This is a quick and brief analysis I made to examine tasets and tasks (mostly publicly availabe), currently organized into six categories: Classical Classification, Segmentation Tasks, Dermoscopic Feature Detection, Temporal (longitudinal tracking), Vision-Language (image-text pairs), and Multi-modal (usually dermoscopic + clinical data) datasets. Each entry comes with the citation link, the dataset link and a brief description. More entries will be added soon.
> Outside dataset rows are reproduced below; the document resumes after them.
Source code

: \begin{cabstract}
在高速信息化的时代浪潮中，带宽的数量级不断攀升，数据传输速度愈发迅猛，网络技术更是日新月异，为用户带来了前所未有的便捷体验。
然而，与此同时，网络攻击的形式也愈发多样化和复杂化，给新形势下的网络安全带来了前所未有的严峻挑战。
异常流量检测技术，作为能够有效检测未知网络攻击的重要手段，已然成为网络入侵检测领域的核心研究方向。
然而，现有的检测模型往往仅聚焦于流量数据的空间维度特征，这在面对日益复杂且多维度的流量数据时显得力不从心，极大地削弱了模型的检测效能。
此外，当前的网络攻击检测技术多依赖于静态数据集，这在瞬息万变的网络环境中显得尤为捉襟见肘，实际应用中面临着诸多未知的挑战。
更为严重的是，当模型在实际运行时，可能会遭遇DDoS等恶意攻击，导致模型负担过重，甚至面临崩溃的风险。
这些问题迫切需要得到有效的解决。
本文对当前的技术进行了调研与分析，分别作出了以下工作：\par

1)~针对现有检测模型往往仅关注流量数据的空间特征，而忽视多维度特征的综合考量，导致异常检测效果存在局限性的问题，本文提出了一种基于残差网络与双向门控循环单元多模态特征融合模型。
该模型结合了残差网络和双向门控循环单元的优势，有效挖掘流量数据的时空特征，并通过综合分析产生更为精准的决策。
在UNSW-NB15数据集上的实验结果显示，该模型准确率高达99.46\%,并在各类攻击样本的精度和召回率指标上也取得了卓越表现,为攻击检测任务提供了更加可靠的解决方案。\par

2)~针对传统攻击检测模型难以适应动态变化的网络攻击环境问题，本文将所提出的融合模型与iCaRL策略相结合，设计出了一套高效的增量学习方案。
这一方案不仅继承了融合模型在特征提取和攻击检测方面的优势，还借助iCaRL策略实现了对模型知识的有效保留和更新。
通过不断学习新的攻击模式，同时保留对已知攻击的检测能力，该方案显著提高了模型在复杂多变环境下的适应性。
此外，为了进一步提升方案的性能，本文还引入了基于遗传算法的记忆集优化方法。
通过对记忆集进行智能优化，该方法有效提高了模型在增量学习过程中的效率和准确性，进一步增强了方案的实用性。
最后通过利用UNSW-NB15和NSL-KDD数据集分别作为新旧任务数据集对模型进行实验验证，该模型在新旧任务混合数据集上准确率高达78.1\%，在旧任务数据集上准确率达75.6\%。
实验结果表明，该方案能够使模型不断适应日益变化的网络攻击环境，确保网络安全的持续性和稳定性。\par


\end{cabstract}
Each table is sorted by the dataset release year (oldest to newest).
- 1. Classical Classification Datasets
- 2. Segmentation Tasks
- 3. Dermoscopic Feature Detection Tasks
- 4. Temporal Datasets
- 5. Vision-Language Datasets
- 6. Multi-modal Datasets
Classification datasets consist of images with diagnostic labels, representing the most mature category with numerous validated datasets.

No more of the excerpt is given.